ENTRIES PROVIDED Block Start

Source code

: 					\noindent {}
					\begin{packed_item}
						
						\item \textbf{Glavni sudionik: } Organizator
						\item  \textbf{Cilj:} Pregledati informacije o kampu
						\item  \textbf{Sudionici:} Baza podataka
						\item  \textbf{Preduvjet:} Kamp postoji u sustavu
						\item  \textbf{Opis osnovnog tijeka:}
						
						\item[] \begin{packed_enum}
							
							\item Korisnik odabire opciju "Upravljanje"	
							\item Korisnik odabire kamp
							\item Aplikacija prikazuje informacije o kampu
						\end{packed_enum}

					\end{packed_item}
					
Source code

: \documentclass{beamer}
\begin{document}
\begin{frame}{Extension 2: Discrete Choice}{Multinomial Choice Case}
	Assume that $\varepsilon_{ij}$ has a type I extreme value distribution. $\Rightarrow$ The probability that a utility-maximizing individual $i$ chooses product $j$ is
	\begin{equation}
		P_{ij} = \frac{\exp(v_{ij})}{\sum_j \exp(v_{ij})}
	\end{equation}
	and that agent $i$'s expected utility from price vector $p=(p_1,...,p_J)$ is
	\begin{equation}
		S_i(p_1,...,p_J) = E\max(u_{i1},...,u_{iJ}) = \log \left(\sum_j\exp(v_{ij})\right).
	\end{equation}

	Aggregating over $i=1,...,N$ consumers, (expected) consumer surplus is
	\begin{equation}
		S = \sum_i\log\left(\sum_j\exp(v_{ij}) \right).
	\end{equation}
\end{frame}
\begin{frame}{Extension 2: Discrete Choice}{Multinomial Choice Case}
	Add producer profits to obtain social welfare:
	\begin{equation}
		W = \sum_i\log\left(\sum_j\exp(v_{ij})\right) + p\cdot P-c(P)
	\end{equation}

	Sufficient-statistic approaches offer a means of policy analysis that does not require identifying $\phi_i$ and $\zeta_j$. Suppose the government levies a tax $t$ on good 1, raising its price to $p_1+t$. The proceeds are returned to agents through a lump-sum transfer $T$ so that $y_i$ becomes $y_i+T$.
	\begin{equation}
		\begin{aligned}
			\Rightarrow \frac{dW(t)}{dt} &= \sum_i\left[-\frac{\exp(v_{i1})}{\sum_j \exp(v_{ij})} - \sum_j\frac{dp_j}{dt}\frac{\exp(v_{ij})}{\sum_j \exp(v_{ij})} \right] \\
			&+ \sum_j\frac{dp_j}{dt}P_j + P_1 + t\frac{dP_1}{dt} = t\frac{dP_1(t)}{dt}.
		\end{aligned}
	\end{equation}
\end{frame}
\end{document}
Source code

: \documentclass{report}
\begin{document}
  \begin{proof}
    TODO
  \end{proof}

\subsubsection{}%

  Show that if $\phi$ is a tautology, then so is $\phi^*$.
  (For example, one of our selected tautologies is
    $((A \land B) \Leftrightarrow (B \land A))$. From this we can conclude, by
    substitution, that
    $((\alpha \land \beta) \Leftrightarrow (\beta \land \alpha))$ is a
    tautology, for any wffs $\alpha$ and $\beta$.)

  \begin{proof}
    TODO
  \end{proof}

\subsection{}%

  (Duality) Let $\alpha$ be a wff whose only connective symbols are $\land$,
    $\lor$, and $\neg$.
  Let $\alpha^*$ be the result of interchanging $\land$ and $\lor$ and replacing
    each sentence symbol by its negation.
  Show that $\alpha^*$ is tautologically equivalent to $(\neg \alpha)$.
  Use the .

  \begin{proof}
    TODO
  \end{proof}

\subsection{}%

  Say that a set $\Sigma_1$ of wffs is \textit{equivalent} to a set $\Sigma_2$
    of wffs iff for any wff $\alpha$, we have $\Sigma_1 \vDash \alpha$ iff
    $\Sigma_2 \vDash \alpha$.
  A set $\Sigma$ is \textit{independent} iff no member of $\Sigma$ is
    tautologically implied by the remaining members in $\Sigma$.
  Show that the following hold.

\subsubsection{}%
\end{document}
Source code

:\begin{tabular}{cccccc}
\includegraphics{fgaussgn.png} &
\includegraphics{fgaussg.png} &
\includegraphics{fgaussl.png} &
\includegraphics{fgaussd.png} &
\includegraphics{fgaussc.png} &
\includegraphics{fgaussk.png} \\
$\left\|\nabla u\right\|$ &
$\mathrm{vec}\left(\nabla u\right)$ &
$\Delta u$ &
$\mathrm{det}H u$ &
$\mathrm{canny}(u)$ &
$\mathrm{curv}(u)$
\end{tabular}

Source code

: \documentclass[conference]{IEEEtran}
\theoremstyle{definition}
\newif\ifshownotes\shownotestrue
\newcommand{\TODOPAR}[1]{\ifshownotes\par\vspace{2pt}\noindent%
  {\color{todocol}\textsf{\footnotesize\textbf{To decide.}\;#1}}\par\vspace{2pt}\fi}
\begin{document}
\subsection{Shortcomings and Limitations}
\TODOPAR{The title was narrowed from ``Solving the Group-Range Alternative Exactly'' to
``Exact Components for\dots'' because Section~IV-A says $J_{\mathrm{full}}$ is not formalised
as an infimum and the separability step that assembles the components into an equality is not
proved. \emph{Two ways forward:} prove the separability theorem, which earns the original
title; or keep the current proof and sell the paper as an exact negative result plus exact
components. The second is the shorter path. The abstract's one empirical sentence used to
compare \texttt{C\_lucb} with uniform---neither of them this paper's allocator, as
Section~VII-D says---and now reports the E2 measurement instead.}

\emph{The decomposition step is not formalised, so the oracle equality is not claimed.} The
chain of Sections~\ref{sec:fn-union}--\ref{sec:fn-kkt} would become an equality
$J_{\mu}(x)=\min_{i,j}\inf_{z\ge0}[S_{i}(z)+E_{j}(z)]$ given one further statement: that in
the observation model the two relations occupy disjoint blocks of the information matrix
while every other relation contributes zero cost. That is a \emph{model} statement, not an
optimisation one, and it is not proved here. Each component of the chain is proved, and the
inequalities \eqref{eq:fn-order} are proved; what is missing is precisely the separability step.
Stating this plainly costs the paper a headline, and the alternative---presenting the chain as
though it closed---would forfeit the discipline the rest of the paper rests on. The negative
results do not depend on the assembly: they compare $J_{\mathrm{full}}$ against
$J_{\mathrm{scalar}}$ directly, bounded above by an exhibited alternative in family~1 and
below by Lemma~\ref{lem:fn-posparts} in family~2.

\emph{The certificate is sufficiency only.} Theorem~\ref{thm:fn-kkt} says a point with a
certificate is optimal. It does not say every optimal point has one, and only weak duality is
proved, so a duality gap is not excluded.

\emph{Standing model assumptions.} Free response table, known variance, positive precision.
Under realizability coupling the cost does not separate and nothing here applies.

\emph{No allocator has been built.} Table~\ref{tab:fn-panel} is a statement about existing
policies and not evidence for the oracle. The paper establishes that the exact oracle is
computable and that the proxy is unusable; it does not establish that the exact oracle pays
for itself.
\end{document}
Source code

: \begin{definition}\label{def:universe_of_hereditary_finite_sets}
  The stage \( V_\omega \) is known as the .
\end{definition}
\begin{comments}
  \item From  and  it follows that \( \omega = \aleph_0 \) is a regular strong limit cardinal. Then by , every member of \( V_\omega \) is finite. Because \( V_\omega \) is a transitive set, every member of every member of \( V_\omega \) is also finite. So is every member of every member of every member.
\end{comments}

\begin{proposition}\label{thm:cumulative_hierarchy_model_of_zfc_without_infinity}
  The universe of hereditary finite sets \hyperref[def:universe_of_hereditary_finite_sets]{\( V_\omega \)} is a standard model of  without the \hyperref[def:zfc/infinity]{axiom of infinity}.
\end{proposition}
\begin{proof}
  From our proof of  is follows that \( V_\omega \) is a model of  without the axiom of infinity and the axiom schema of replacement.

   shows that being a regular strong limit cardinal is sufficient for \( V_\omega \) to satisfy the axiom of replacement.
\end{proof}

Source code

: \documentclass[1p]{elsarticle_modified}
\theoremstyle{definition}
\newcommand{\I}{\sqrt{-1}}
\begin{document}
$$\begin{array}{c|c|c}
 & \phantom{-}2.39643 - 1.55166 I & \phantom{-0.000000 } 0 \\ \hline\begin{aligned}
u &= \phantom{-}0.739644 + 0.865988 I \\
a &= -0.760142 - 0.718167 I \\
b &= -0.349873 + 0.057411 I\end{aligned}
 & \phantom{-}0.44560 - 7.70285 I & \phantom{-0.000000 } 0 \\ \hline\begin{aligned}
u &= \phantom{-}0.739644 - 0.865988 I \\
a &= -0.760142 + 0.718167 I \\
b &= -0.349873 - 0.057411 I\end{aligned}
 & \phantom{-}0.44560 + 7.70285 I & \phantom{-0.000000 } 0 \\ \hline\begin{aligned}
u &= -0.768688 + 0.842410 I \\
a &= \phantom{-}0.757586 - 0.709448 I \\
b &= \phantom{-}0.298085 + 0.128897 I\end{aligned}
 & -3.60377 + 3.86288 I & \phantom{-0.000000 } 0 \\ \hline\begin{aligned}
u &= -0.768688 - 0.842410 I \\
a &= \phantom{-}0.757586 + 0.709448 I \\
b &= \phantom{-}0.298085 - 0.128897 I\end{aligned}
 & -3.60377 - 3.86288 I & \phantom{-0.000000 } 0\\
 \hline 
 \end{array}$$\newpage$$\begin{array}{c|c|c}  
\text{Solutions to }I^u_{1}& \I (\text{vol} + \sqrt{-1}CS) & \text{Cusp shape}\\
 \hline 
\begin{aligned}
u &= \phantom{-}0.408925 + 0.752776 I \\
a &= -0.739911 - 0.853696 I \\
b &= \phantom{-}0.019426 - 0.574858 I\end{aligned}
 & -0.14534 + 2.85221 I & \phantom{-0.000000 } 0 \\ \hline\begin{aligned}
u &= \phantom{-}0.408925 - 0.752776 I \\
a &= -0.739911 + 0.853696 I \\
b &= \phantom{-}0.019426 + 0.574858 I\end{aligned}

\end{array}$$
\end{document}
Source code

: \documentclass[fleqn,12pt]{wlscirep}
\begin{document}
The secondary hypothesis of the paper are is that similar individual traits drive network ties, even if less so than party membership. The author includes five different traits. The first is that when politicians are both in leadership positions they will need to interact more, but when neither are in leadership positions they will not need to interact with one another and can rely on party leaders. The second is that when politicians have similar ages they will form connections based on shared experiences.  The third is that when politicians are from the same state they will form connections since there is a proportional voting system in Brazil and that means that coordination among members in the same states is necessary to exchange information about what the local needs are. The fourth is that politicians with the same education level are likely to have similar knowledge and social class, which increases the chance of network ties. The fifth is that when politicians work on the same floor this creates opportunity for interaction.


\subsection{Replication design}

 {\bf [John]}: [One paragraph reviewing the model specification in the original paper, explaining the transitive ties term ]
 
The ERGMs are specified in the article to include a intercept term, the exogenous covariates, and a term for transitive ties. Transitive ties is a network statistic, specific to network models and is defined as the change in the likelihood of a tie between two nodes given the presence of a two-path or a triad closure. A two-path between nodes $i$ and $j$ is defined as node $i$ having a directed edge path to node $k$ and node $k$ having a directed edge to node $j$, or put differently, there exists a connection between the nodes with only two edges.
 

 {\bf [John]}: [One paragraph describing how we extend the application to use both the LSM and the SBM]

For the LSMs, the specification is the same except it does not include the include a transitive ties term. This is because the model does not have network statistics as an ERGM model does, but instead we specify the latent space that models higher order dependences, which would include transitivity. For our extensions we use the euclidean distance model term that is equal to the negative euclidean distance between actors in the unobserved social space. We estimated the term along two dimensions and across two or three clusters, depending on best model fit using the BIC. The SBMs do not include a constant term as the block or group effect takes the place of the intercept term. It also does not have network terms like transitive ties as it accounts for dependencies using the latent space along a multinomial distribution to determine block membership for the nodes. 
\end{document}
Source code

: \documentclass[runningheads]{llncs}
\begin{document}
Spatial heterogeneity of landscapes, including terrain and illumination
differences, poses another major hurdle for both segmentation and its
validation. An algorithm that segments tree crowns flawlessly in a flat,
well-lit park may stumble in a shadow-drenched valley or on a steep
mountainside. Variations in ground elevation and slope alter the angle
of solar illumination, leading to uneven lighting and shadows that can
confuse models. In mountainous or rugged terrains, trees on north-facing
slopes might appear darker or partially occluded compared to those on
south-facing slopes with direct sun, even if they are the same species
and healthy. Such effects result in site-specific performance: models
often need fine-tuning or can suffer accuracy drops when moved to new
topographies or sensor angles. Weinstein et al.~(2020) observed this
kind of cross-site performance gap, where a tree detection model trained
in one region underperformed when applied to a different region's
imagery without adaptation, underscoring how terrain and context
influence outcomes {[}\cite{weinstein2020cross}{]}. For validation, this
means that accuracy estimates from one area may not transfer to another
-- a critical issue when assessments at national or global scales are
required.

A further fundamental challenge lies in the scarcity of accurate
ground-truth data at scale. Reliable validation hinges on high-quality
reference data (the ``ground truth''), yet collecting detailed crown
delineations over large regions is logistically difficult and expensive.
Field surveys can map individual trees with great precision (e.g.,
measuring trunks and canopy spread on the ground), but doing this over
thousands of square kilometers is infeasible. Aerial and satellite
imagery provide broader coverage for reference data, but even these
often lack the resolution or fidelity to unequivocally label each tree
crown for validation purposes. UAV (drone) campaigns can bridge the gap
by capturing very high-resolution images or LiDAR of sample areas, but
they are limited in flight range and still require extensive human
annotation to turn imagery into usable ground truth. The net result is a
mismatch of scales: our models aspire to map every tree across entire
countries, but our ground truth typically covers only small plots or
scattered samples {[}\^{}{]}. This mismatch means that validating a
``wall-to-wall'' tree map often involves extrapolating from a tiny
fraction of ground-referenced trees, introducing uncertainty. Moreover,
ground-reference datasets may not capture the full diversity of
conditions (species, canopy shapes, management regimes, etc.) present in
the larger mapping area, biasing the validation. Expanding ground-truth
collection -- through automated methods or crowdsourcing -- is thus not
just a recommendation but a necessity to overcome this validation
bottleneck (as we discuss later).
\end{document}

ENTRIES PROVIDED Block End

REQUIRED WORK >>
Using the entries above, extract exactly the span from the line with "Alternative Exactly'' to" to the line with "Components for\dots'' because", both lines included; leave out everything else.

THE ANSWER >>
\TODOPAR{The title was narrowed from ``Solving the Group-Range Alternative Exactly'' to
``Exact Components for\dots'' because Section~IV-A says $J_{\mathrm{full}}$ is not formalised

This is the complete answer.